Post by Amtram on Mar 1, 2014 11:03:16 GMT -5
From rxlist:
Pharmacodynamics
Methylphenidate is a racemic mixture comprised of the d-and l-enantiomers. The d-enantiomer is more pharmacologically active than the l-enantiomer.
Pharmacokinetics
The pharmacokinetics of Daytrana when applied to the hip for 9 hours have been studied in ADHD patients 6 to 17 years old.
Absorption
The amount of methylphenidate absorbed systemically is a function of both wear time and patch size. In patients with ADHD, peak plasma levels of methylphenidate are reached at about 10 hours after single application and 8 hours after repeat patch applications (12.5 cm² to 37.5 cm²) when worn up to 9 hours.

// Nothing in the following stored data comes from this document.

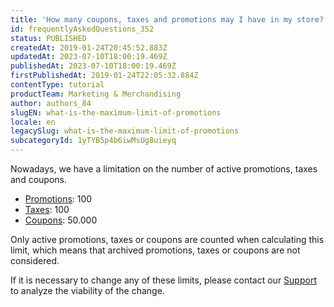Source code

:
 ```yaml
---
title: 'How many coupons, taxes and promotions may I have in my store?'
id: frequentlyAskedQuestions_352
status: PUBLISHED
createdAt: 2019-01-24T20:45:52.883Z
updatedAt: 2023-07-10T18:00:19.469Z
publishedAt: 2023-07-10T18:00:19.469Z
firstPublishedAt: 2019-01-24T22:05:32.884Z
contentType: tutorial
productTeam: Marketing & Merchandising
author: authors_84
slugEN: what-is-the-maximum-limit-of-promotions
locale: en
legacySlug: what-is-the-maximum-limit-of-promotions
subcategoryId: 1yTYB5p4b6iwMsUg8uieyq
---
```


Nowadays, we have a limitation on the number of active promotions, taxes and coupons.

- [Promotions](/en/tutorial/como-criar-promocoes--tutorials_320): 100
- [Taxes](/en/tutorial/creating-surchargestaxes): 100
- [Coupons](/en/tutorial/creating-a-coupon/): 50.000

Only active promotions, taxes or coupons are counted when calculating this limit, which means that archived promotions, taxes or coupons are not considered.

If it is necessary to change any of these limits, please contact our [Support](/en/support) to analyze the viability of the change.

On single dosing with Daytrana to children or adolescents, there was a delay of, on average, 2 hours before dmethylphenidate was detectable in the circulation. On repeat dosing, low concentrations (1.2-3.0 ng/mL in children and 0.5-1.7ng/mL in adolescents, on average across the dose range) were observed earlier in the profile, due to carry-over effect. Following the application of Daytrana once daily with a 9 hour wear time, the mean pharmacokinetic parameters of d-methylphenidate in children and adolescents with ADHD after 4 weeks of therapy are summarized in Table 3.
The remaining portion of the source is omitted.